_PROBLEM STATEMENT_.
From the entries below, retype only the lines from the one with "Source line 89." through the one with "Literal rectangular matrices", exactly as written.

- Opening Delimiter -

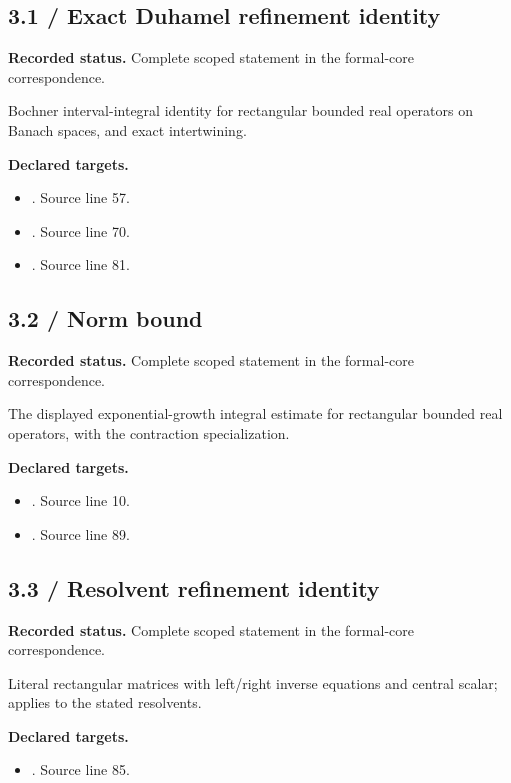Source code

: \subsection{3.1 / Exact Duhamel refinement identity}
\label{result:3.1}
\textbf{Recorded status.} Complete scoped statement in the formal-core correspondence.\par
Bochner interval-integral identity for rectangular bounded real operators on Banach spaces, and exact intertwining.

\textbf{Declared targets.}\begin{itemize}
\item {}. Source line 57.
\item {}. Source line 70.
\item {}. Source line 81.
\end{itemize}
\subsection{3.2 / Norm bound}
\label{result:3.2}
\textbf{Recorded status.} Complete scoped statement in the formal-core correspondence.\par
The displayed exponential-growth integral estimate for rectangular bounded real operators, with the contraction specialization.

\textbf{Declared targets.}\begin{itemize}
\item {}. Source line 10.
\item {}. Source line 89.
\end{itemize}
\subsection{3.3 / Resolvent refinement identity}
\label{result:3.3}
\textbf{Recorded status.} Complete scoped statement in the formal-core correspondence.\par
Literal rectangular matrices with left/right inverse equations and central scalar; applies to the stated resolvents.

\textbf{Declared targets.}\begin{itemize}
\item {}. Source line 85.
\end{itemize}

- Closing Delimiter -

_EXPECTED ANSWER_.
\item {}. Source line 89.
\end{itemize}
\subsection{3.3 / Resolvent refinement identity}
\label{result:3.3}
\textbf{Recorded status.} Complete scoped statement in the formal-core correspondence.\par
Literal rectangular matrices with left/right inverse equations and central scalar; applies to the stated resolvents.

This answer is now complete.